EXERCISE PROMPT. The full set of entries below should be transcribed exactly.

Saved entries
===

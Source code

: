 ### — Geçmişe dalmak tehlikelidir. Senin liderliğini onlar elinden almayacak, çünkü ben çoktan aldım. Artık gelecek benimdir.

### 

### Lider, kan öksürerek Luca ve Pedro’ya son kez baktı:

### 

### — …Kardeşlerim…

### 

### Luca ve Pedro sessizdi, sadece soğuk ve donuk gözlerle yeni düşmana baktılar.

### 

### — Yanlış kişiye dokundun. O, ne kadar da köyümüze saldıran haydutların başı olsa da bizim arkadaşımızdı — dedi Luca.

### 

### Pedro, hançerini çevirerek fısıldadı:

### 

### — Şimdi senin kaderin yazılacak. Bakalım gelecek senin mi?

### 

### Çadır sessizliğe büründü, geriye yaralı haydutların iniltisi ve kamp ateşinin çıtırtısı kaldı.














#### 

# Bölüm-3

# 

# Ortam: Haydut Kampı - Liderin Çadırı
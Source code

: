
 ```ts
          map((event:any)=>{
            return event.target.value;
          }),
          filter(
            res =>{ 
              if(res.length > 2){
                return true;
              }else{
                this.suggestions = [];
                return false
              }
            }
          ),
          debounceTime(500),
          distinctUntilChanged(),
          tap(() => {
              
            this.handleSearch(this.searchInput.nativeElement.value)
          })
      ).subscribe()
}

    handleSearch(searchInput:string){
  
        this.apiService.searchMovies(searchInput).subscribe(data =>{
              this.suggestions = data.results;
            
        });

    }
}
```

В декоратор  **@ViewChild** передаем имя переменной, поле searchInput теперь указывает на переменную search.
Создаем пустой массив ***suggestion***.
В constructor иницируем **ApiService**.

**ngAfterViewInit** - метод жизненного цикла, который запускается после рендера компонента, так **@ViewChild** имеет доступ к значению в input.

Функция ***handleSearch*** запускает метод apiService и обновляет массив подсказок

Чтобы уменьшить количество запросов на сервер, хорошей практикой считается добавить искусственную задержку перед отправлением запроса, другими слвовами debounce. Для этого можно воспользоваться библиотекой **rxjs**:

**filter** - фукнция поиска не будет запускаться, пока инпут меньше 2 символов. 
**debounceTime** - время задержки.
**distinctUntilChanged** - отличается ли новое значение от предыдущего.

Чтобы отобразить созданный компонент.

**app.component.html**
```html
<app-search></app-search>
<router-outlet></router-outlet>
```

===

ANSWER FOR THE TASK.
Source code

: ### — Geçmişe dalmak tehlikelidir. Senin liderliğini onlar elinden almayacak, çünkü ben çoktan aldım. Artık gelecek benimdir.

### 

### Lider, kan öksürerek Luca ve Pedro’ya son kez baktı:

### 

### — …Kardeşlerim…

### 

### Luca ve Pedro sessizdi, sadece soğuk ve donuk gözlerle yeni düşmana baktılar.

### 

### — Yanlış kişiye dokundun. O, ne kadar da köyümüze saldıran haydutların başı olsa da bizim arkadaşımızdı — dedi Luca.

### 

### Pedro, hançerini çevirerek fısıldadı:

### 

### — Şimdi senin kaderin yazılacak. Bakalım gelecek senin mi?

### 

### Çadır sessizliğe büründü, geriye yaralı haydutların iniltisi ve kamp ateşinin çıtırtısı kaldı.














#### 

# Bölüm-3

# 

# Ortam: Haydut Kampı - Liderin Çadırı
Source code

:
 ```ts
          map((event:any)=>{
            return event.target.value;
          }),
          filter(
            res =>{ 
              if(res.length > 2){
                return true;
              }else{
                this.suggestions = [];
                return false
              }
            }
          ),
          debounceTime(500),
          distinctUntilChanged(),
          tap(() => {
              
            this.handleSearch(this.searchInput.nativeElement.value)
          })
      ).subscribe()
}

    handleSearch(searchInput:string){
  
        this.apiService.searchMovies(searchInput).subscribe(data =>{
              this.suggestions = data.results;
            
        });

    }
}
```

В декоратор  **@ViewChild** передаем имя переменной, поле searchInput теперь указывает на переменную search.
Создаем пустой массив ***suggestion***.
В constructor иницируем **ApiService**.

**ngAfterViewInit** - метод жизненного цикла, который запускается после рендера компонента, так **@ViewChild** имеет доступ к значению в input.

Функция ***handleSearch*** запускает метод apiService и обновляет массив подсказок

Чтобы уменьшить количество запросов на сервер, хорошей практикой считается добавить искусственную задержку перед отправлением запроса, другими слвовами debounce. Для этого можно воспользоваться библиотекой **rxjs**:

**filter** - фукнция поиска не будет запускаться, пока инпут меньше 2 символов. 
**debounceTime** - время задержки.
**distinctUntilChanged** - отличается ли новое значение от предыдущего.

Чтобы отобразить созданный компонент.

**app.component.html**
```html
<app-search></app-search>
<router-outlet></router-outlet>
```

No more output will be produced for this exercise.